:: DIRECTIONS FOR THIS TASK ::
Return every line below exactly.

──────────

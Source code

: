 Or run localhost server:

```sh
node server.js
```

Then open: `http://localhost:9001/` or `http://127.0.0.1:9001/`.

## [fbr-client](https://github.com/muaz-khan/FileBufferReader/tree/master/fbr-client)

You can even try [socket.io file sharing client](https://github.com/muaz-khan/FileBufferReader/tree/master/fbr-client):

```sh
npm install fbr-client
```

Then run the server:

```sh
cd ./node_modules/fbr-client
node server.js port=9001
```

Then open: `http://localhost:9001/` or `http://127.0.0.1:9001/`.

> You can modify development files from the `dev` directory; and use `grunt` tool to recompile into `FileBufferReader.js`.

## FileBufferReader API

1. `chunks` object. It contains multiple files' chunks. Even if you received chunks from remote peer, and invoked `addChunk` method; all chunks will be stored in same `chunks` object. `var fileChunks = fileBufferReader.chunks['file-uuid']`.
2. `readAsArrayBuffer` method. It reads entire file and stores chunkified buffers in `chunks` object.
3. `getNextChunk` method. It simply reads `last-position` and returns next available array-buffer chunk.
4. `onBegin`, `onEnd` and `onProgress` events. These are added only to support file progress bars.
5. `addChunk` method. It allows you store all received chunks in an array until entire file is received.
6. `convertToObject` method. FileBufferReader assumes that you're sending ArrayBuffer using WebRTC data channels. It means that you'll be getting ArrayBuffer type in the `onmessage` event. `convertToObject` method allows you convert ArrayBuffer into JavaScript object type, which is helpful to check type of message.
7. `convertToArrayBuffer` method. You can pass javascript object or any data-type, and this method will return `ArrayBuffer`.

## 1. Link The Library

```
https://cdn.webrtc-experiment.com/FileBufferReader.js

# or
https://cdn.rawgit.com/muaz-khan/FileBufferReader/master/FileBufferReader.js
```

──────────

:: EXERCISE RESPONSE ::
Source code

: Or run localhost server:

```sh
node server.js
```

Then open: `http://localhost:9001/` or `http://127.0.0.1:9001/`.

## [fbr-client](https://github.com/muaz-khan/FileBufferReader/tree/master/fbr-client)

You can even try [socket.io file sharing client](https://github.com/muaz-khan/FileBufferReader/tree/master/fbr-client):

```sh
npm install fbr-client
```

Then run the server:

```sh
cd ./node_modules/fbr-client
node server.js port=9001
```

Then open: `http://localhost:9001/` or `http://127.0.0.1:9001/`.

> You can modify development files from the `dev` directory; and use `grunt` tool to recompile into `FileBufferReader.js`.

## FileBufferReader API

1. `chunks` object. It contains multiple files' chunks. Even if you received chunks from remote peer, and invoked `addChunk` method; all chunks will be stored in same `chunks` object. `var fileChunks = fileBufferReader.chunks['file-uuid']`.
2. `readAsArrayBuffer` method. It reads entire file and stores chunkified buffers in `chunks` object.
3. `getNextChunk` method. It simply reads `last-position` and returns next available array-buffer chunk.
4. `onBegin`, `onEnd` and `onProgress` events. These are added only to support file progress bars.
5. `addChunk` method. It allows you store all received chunks in an array until entire file is received.
6. `convertToObject` method. FileBufferReader assumes that you're sending ArrayBuffer using WebRTC data channels. It means that you'll be getting ArrayBuffer type in the `onmessage` event. `convertToObject` method allows you convert ArrayBuffer into JavaScript object type, which is helpful to check type of message.
7. `convertToArrayBuffer` method. You can pass javascript object or any data-type, and this method will return `ArrayBuffer`.

## 1. Link The Library

```
https://cdn.webrtc-experiment.com/FileBufferReader.js

# or
https://cdn.rawgit.com/muaz-khan/FileBufferReader/master/FileBufferReader.js
```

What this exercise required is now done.